【按】電視劇《繁花》落幕,簡中網絡的少量爭議焦點還是王家衛水平如何,這部戲是否配得上高分。劇集是否好看,屬於主觀判斷。值得關注的問題也許是:《繁花》所塑造的「過去」,是一種符合習時代要求的「正確記憶」。

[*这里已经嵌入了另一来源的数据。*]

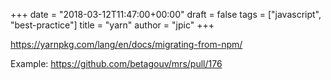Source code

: +++
date = "2018-03-12T11:47:00+00:00"
draft = false
tags = ["javascript", "best-practice"]
title = "yarn"
author = "jpic"
+++

https://yarnpkg.com/lang/en/docs/migrating-from-npm/

Example: https://github.com/betagouv/mrs/pull/176
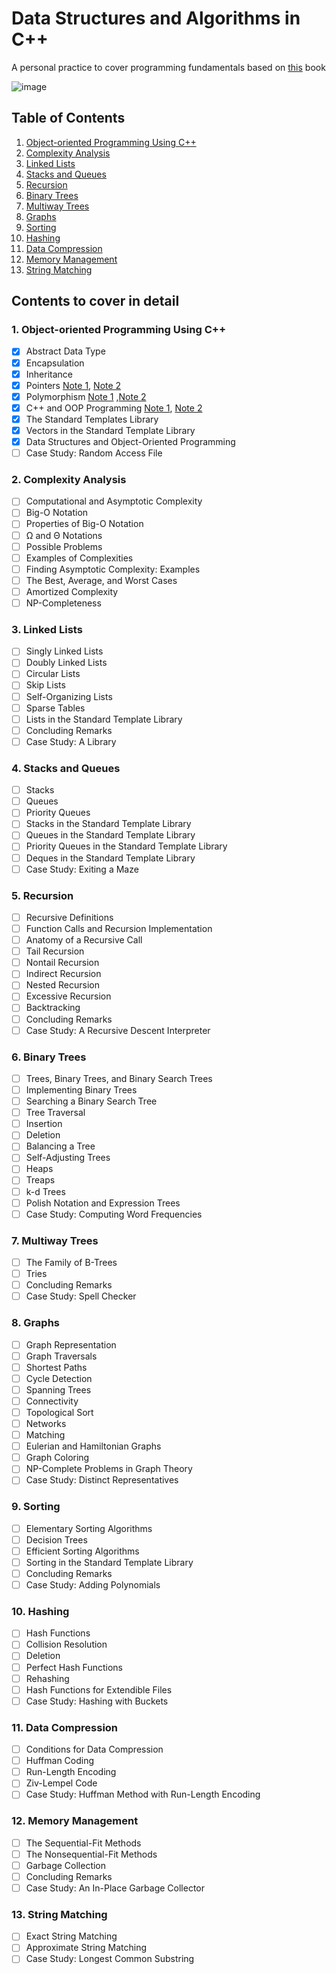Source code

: # Data Structures and Algorithms in C++
A personal practice to cover programming fundamentals based on [this](https://www.amazon.com/Data-Structures-Algorithms-Adam-Drozdek/dp/1133608426?qsid=130-6596901-8502121&sres=0470383275%2C013284737X%2C1133608426%2C048648582X%2C020172684X%2C1788835212%2C0534491820%2C6139845629%2C032144146X%2C1683920848%2CB01M02GQG9%2CB08R18BSVQ%2CB01N33XCZE%2C1800208987%2C0201350882%2C1788995570&srpt=ABIS_BOOK) book

![image](https://images-na.ssl-images-amazon.com/images/I/41RSZgyiIxL._SX402_BO1,204,203,200_.jpg)

## Table of Contents
1. [Object-oriented Programming Using C++](#oop)
2. [Complexity Analysis](#complexity_analysis)
3. [Linked Lists](#linked_lists)
4. [Stacks and Queues](#stacks_and_queues)
5. [Recursion](#recursion)
6. [Binary Trees](#binary_trees)
7. [Multiway Trees](#multiway_trees)
8. [Graphs](#graphs)
9. [Sorting](#sorting)
10. [Hashing](#hashing)
11. [Data Compression](#data_compression)
12. [Memory Management](#memory_management)
13. [String Matching](#string_matching)
## Contents to cover in detail
### 1. Object-oriented Programming Using C++ <a name="oop"></a>
- [X] Abstract Data Type
- [X] Encapsulation
- [X] Inheritance
- [X] Pointers [Note 1](https://www.geeksforgeeks.org/pointers-vs-references-cpp/), [Note 2](https://www.geeksforgeeks.org/char-vs-stdstring-vs-char-c/)
- [X] Polymorphism [Note 1](https://www.geeksforgeeks.org/virtual-function-cpp/) ,[Note 2](https://www.geeksforgeeks.org/polymorphism-in-c/)
- [X] C++ and OOP Programming [Note 1](https://www.tutorialspoint.com/cplusplus/cpp_friend_functions.htm), [Note 2](https://www.section.io/engineering-education/introduction-to-friend-functions-in-c++/)
- [X] The Standard Templates Library
- [X] Vectors in the Standard Template Library
- [X] Data Structures and Object-Oriented Programming
- [ ] Case Study: Random Access File 
### 2. Complexity Analysis <a name="complexity_analysis"></a>
- [ ] Computational and Asymptotic Complexity
- [ ] Big-O Notation
- [ ] Properties of Big-O Notation
- [ ] Ω and Θ Notations
- [ ] Possible Problems
- [ ] Examples of Complexities
- [ ] Finding Asymptotic Complexity: Examples
- [ ] The Best, Average, and Worst Cases
- [ ] Amortized Complexity
- [ ] NP-Completeness
### 3. Linked Lists  <a name="linked_lists"></a>
- [ ] Singly Linked Lists
- [ ] Doubly Linked Lists
- [ ] Circular Lists
- [ ] Skip Lists
- [ ] Self-Organizing Lists 
- [ ] Sparse Tables 
- [ ] Lists in the Standard Template Library 
- [ ] Concluding Remarks 
- [ ] Case Study: A Library 
### 4. Stacks and Queues  <a name="stacks_and_queues"></a>
- [ ] Stacks 
- [ ] Queues 
- [ ] Priority Queues 
- [ ] Stacks in the Standard Template Library 
- [ ] Queues in the Standard Template Library 
- [ ] Priority Queues in the Standard Template Library 
- [ ] Deques in the Standard Template Library 
- [ ] Case Study: Exiting a Maze
### 5. Recursion  <a name="recursion"></a>
- [ ] Recursive Definitions 
- [ ] Function Calls and Recursion Implementation 
- [ ] Anatomy of a Recursive Call 
- [ ] Tail Recursion 
- [ ] Nontail Recursion 
- [ ] Indirect Recursion 
- [ ] Nested Recursion 
- [ ] Excessive Recursion 
- [ ] Backtracking 
- [ ] Concluding Remarks 
- [ ] Case Study: A Recursive Descent Interpreter 
### 6. Binary Trees <a name="binary_trees"></a>
- [ ] Trees, Binary Trees, and Binary Search Trees 
- [ ] Implementing Binary Trees 
- [ ] Searching a Binary Search Tree 
- [ ] Tree Traversal 
- [ ] Insertion 
- [ ] Deletion 
- [ ] Balancing a Tree 
- [ ] Self-Adjusting Trees 
- [ ] Heaps 
- [ ] Treaps 
- [ ] k-d Trees 
- [ ] Polish Notation and Expression Trees 
- [ ] Case Study: Computing Word Frequencies 
### 7. Multiway Trees <a name="multiway_trees"></a>
- [ ] The Family of B-Trees 
- [ ] Tries
- [ ] Concluding Remarks
- [ ] Case Study: Spell Checker
### 8. Graphs <a name="graphs"></a>
- [ ] Graph Representation 
- [ ] Graph Traversals 
- [ ] Shortest Paths 
- [ ] Cycle Detection 
- [ ] Spanning Trees 
- [ ] Connectivity 
- [ ] Topological Sort 
- [ ] Networks 
- [ ] Matching 
- [ ] Eulerian and Hamiltonian Graphs 
- [ ] Graph Coloring 
- [ ] NP-Complete Problems in Graph Theory 
- [ ] Case Study: Distinct Representatives 
### 9. Sorting <a name="sorting"></a>
- [ ] Elementary Sorting Algorithms 
- [ ] Decision Trees 
- [ ] Efficient Sorting Algorithms 
- [ ] Sorting in the Standard Template Library 
- [ ] Concluding Remarks 
- [ ] Case Study: Adding Polynomials 
### 10. Hashing <a name="hashing"></a>
- [ ] Hash Functions  
- [ ] Collision Resolution 
- [ ] Deletion
- [ ] Perfect Hash Functions 
- [ ] Rehashing
- [ ] Hash Functions for Extendible Files 
- [ ] Case Study: Hashing with Buckets
### 11. Data Compression <a name="data_compression"></a>
- [ ] Conditions for Data Compression 
- [ ] Huffman Coding 
- [ ] Run-Length Encoding 
- [ ] Ziv-Lempel Code 
- [ ] Case Study: Huffman Method with Run-Length Encoding
### 12. Memory Management <a name="memory_management"></a>
- [ ] The Sequential-Fit Methods 
- [ ] The Nonsequential-Fit Methods 
- [ ] Garbage Collection 
- [ ] Concluding Remarks 
- [ ] Case Study: An In-Place Garbage Collector
### 13. String Matching <a name="string_matching"></a>
- [ ] Exact String Matching 
- [ ] Approximate String Matching 
- [ ] Case Study: Longest Common Substring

正因為這種藏在文藝濾鏡下與「官方敘事」內在一致性,在劇集到中後段及完結後,簡中網絡上評價是:「黑色的墨鏡越看越紅。」「這劇給(以後的)紅專獻禮劇打了個底。」
王家衛似乎從過去人們記憶中反叛商業創作模式,追求創作自主的作者導演,變成了新樣板作品的示範導演,《繁花》從一本講述庶民記憶的虛構小說,衍生出了一部官方肯定「反映時代洪流」的標竿之作。其引起的商業效應也令很多業內創作者趨之若鶩。本文作者試圖離開主觀的作品質素論斷與「結果論」的叫好,討論《繁花》中符合習時代論述的時代刻畫。
正確的改開記憶
1月17日舉行的電視劇《繁花》研討會上,中國國家廣播電視總局電視劇司司長高長力肯定本劇的措辭為「文藝工作者要用現實主義精神和浪漫主義情懷觀照現實生活,反映時代洪流⋯⋯才能更好展現一個真實立體全面的中國。」
最後研討會如此總結:電視劇《繁花》講述了以阿寶為代表的小人物抓住機遇,憑借迎難而上的勇氣和腳踏實地的魄力改寫命運、實現自我成長的故事,以樂觀與積極的時代精神為底色,回望過往,觀照現實,以期與拼搏奮鬥中的當代年輕人共鳴共振共情。
小說白描了文革和改開後兩個年代的上海市井的眾生萬象,共通之處是永遠流淌的人性和情慾。情節裏當然包括「運動」對人的戕害和損毀,但人永遠不可能完全受控完全整齊劃一,因而市井生活本身就構成了某一種「反對」。
金宇澄原著小說《繁花》2013年問世後即好評如潮,除了創造一種「書面上海話」的語言方式之外,其自然主義寫法囊括了文革和90年代兩個時間段的上海城市眾生萬象。金宇澄本人是體制內作家,小說《繁花》也得到了「五個一工程獎」這樣的官方文宣肯定。但嚴肅文學讀者對這個文本的推崇也顯然包括:這個故事游離在官方意識形態之外。小說白描了文革和改開後兩個年代的上海市井的眾生萬象,共通之處是永遠流淌的人性和情慾。情節裏當然包括「運動」對人的戕害和損毀,但人永遠不可能完全受控完全整齊劃一,因而市井生活本身就構成了某一種「反對」。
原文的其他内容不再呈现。